| WORK TO COMPLETE |
Copy out each line in the material below that has the word "operation".

| EXERCISE INPUTS |
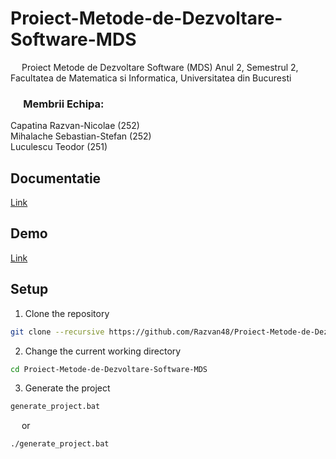 ﻿# Proiect-Metode-de-Dezvoltare-Software-MDS

&emsp; Proiect Metode de Dezvoltare Software (MDS) Anul 2, Semestrul 2, Facultatea de Matematica si Informatica, Universitatea din Bucuresti <br/>

### &emsp; Membrii Echipa: <br/>
Capatina Razvan-Nicolae ($252$) <br/> 
Mihalache Sebastian-Stefan ($252$) <br/>
Luculescu Teodor ($251$) <br/>

## Documentatie
[Link](https://github.com/Razvan48/Proiect-Metode-de-Dezvoltare-Software-MDS/wiki)

## Demo
[Link](https://www.youtube.com/watch?v=Z8xyivNPW1I) 

## Setup
1. Clone the repository
```sh
git clone --recursive https://github.com/Razvan48/Proiect-Metode-de-Dezvoltare-Software-MDS
```

2. Change the current working directory
```sh
cd Proiect-Metode-de-Dezvoltare-Software-MDS
```

3. Generate the project
```sh
generate_project.bat
```
&emsp; or <br/>
```sh
./generate_project.bat
```
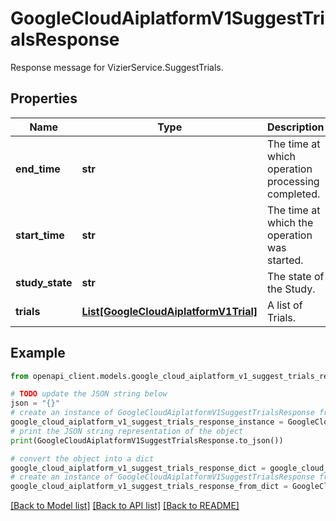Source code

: # GoogleCloudAiplatformV1SuggestTrialsResponse

Response message for VizierService.SuggestTrials.

## Properties

Name | Type | Description | Notes
------------ | ------------- | ------------- | -------------
**end_time** | **str** | The time at which operation processing completed. | [optional] 
**start_time** | **str** | The time at which the operation was started. | [optional] 
**study_state** | **str** | The state of the Study. | [optional] 
**trials** | [**List[GoogleCloudAiplatformV1Trial]**](GoogleCloudAiplatformV1Trial.md) | A list of Trials. | [optional] 

## Example

```python
from openapi_client.models.google_cloud_aiplatform_v1_suggest_trials_response import GoogleCloudAiplatformV1SuggestTrialsResponse

# TODO update the JSON string below
json = "{}"
# create an instance of GoogleCloudAiplatformV1SuggestTrialsResponse from a JSON string
google_cloud_aiplatform_v1_suggest_trials_response_instance = GoogleCloudAiplatformV1SuggestTrialsResponse.from_json(json)
# print the JSON string representation of the object
print(GoogleCloudAiplatformV1SuggestTrialsResponse.to_json())

# convert the object into a dict
google_cloud_aiplatform_v1_suggest_trials_response_dict = google_cloud_aiplatform_v1_suggest_trials_response_instance.to_dict()
# create an instance of GoogleCloudAiplatformV1SuggestTrialsResponse from a dict
google_cloud_aiplatform_v1_suggest_trials_response_from_dict = GoogleCloudAiplatformV1SuggestTrialsResponse.from_dict(google_cloud_aiplatform_v1_suggest_trials_response_dict)
```
[[Back to Model list]](../README.md#documentation-for-models) [[Back to API list]](../README.md#documentation-for-api-endpoints) [[Back to README]](../README.md)


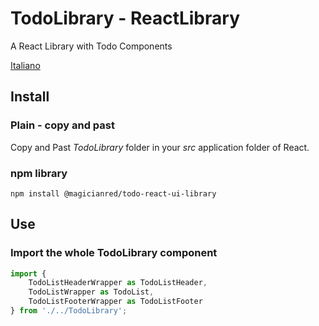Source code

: # TodoLibrary - ReactLibrary

A React Library with Todo Components

[Italiano](https://github.com/MagicianredLabs/generic-ui-library/tree/Feature/framework-react/create-library-npm/AppsLibraries/ReactLibrary/TodoLibrary/README.md)

## Install

### Plain - copy and past

Copy and Past *TodoLibrary* folder in your *src* application folder of React.

### npm library

```
npm install @magicianred/todo-react-ui-library
```

## Use

### Import the whole TodoLibrary component

```javascript
import { 
    TodoListHeaderWrapper as TodoListHeader, 
    TodoListWrapper as TodoList, 
    TodoListFooterWrapper as TodoListFooter 
} from './../TodoLibrary';
```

| PROBLEM SOLUTION |
**end_time** | **str** | The time at which operation processing completed. | [optional] 
**start_time** | **str** | The time at which the operation was started. | [optional] 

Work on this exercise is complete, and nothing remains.